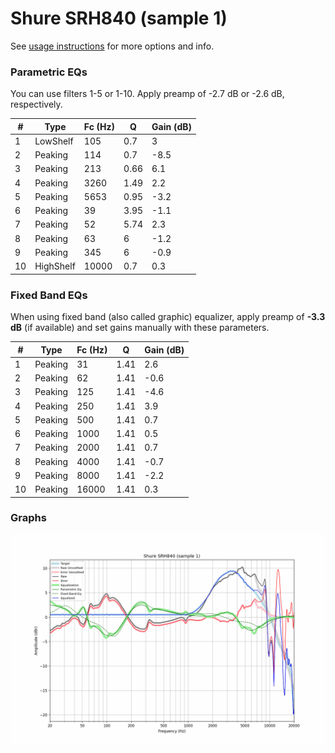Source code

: # Shure SRH840 (sample 1)
See [usage instructions](https://github.com/jaakkopasanen/AutoEq#usage) for more options and info.

### Parametric EQs
You can use filters 1-5 or 1-10. Apply preamp of -2.7 dB or -2.6 dB, respectively.

|   # | Type      |   Fc (Hz) |    Q |   Gain (dB) |
|-----|-----------|-----------|------|-------------|
|   1 | LowShelf  |       105 | 0.7  |         3   |
|   2 | Peaking   |       114 | 0.7  |        -8.5 |
|   3 | Peaking   |       213 | 0.66 |         6.1 |
|   4 | Peaking   |      3260 | 1.49 |         2.2 |
|   5 | Peaking   |      5653 | 0.95 |        -3.2 |
|   6 | Peaking   |        39 | 3.95 |        -1.1 |
|   7 | Peaking   |        52 | 5.74 |         2.3 |
|   8 | Peaking   |        63 | 6    |        -1.2 |
|   9 | Peaking   |       345 | 6    |        -0.9 |
|  10 | HighShelf |     10000 | 0.7  |         0.3 |

### Fixed Band EQs
When using fixed band (also called graphic) equalizer, apply preamp of **-3.3 dB** (if available) and set gains manually with these parameters.

|   # | Type    |   Fc (Hz) |    Q |   Gain (dB) |
|-----|---------|-----------|------|-------------|
|   1 | Peaking |        31 | 1.41 |         2.6 |
|   2 | Peaking |        62 | 1.41 |        -0.6 |
|   3 | Peaking |       125 | 1.41 |        -4.6 |
|   4 | Peaking |       250 | 1.41 |         3.9 |
|   5 | Peaking |       500 | 1.41 |         0.7 |
|   6 | Peaking |      1000 | 1.41 |         0.5 |
|   7 | Peaking |      2000 | 1.41 |         0.7 |
|   8 | Peaking |      4000 | 1.41 |        -0.7 |
|   9 | Peaking |      8000 | 1.41 |        -2.2 |
|  10 | Peaking |     16000 | 1.41 |         0.3 |

### Graphs
![](./Shure%20SRH840%20(sample%201).png)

------------------------------

▸ ACTIVITY: The requested output is the line holding "3 | Peaking |" and every line after it up to the last line of the listing, exactly, with nothing else.

▸ OUTPUT OF THE TASK:
|   3 | Peaking |       125 | 1.41 |        -4.6 |
|   4 | Peaking |       250 | 1.41 |         3.9 |
|   5 | Peaking |       500 | 1.41 |         0.7 |
|   6 | Peaking |      1000 | 1.41 |         0.5 |
|   7 | Peaking |      2000 | 1.41 |         0.7 |
|   8 | Peaking |      4000 | 1.41 |        -0.7 |
|   9 | Peaking |      8000 | 1.41 |        -2.2 |
|  10 | Peaking |     16000 | 1.41 |         0.3 |

### Graphs
![](./Shure%20SRH840%20(sample%201).png)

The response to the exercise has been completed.